The success of a business ecosystem lies in the combination of efforts from all the interconnected elements of this community. Participants in business ecosystems can be divided into three categories according to their position and strategy: Keystone Players, Dominators and Niche Players. This typology refers to the three types of behaviour among species in biological ecosystems.

Keystone players are neither the largest nor the most powerful among business ecosystem players but they are highly interconnected. They create value through core competencies like technology and brand standards. On the other hand, they share value with other business ecosystem participants. Keystone enterprises provide a predictable environment upon which other ecosystems participants build their strategies. These players also benefit from the growth of the ecosystem and, their contribution tends to foster diversity in the community.

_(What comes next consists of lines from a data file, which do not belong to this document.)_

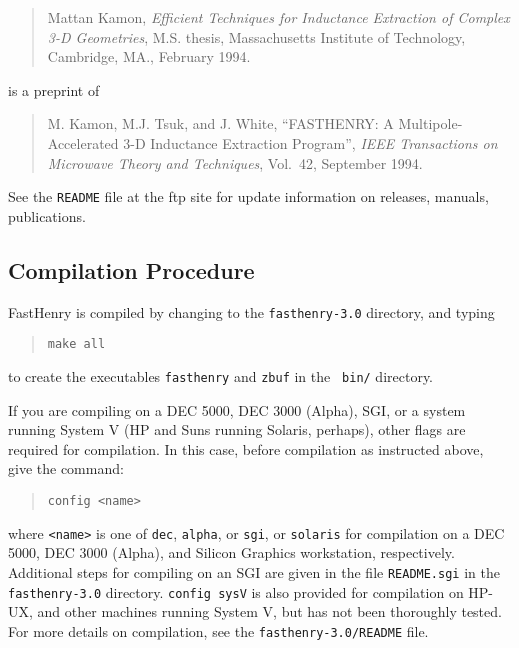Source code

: \begin{quote}
\noindent
Mattan Kamon, {\em Efficient Techniques for Inductance Extraction of
Complex 3-D Geometries}, M.S. thesis, Massachusetts Institute of
Technology, Cambridge, MA., February 1994.
\end{quote}

 is a preprint of 

\begin{quote}
\noindent
M. Kamon, M.J. Tsuk, and J. White, ``FASTHENRY: A
Multipole-Accelerated 3-D Inductance Extraction Program'', {\em IEEE
Transactions on Microwave Theory and Techniques}, Vol.~42, 
September 1994.
\end{quote}

\noindent See the {\tt README} file at the ftp site for update information on
releases, manuals, publications.

\subsection{Compilation Procedure}

FastHenry is compiled by changing to the {\tt fasthenry-3.0} directory, 
and typing
\begin{quote}
\begin{verbatim}
make all
\end{verbatim}
\end{quote}
to create the executables {\tt fasthenry} and {\tt zbuf} in the {\tt
bin/} directory.

If you are compiling on a DEC 5000, DEC 3000 (Alpha), SGI, or a system
running System V (HP and Suns running Solaris, perhaps), 
other flags are required for compilation.  In this
case, before compilation as instructed above, give the command:
\begin{quote}
\begin{verbatim}
config <name>
\end{verbatim}
\end{quote}
where {\tt <name>} is one of {\tt dec}, {\tt alpha}, or {\tt sgi}, or
{\tt solaris} for
compilation on a DEC 5000, DEC 3000 (Alpha), and Silicon Graphics
workstation, respectively.  Additional steps for compiling on an SGI
are given in the file {\tt README.sgi} in the {\tt fasthenry-3.0}
directory. {\tt config sysV} is also provided for
compilation on HP-UX, and other machines running System V,
but has not been thoroughly tested.  For more details on compilation,
see the {\tt fasthenry-3.0/README} file.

Dominators are stakeholders who are powerful and big in size. They always try to control, take over and eliminate many enterprises through vertical integration. This will result in the elimination of diversity. Dominators minimize once they create value but maximize when they snatch value, which will eventually lead to the collapse of the entire ecosystem, including dominator enterprises. They may create business opportunities for niche players provided that they remain competitive suppliers. Dominators have enough resources to invest in their own research and development and have no incentive to share knowledge.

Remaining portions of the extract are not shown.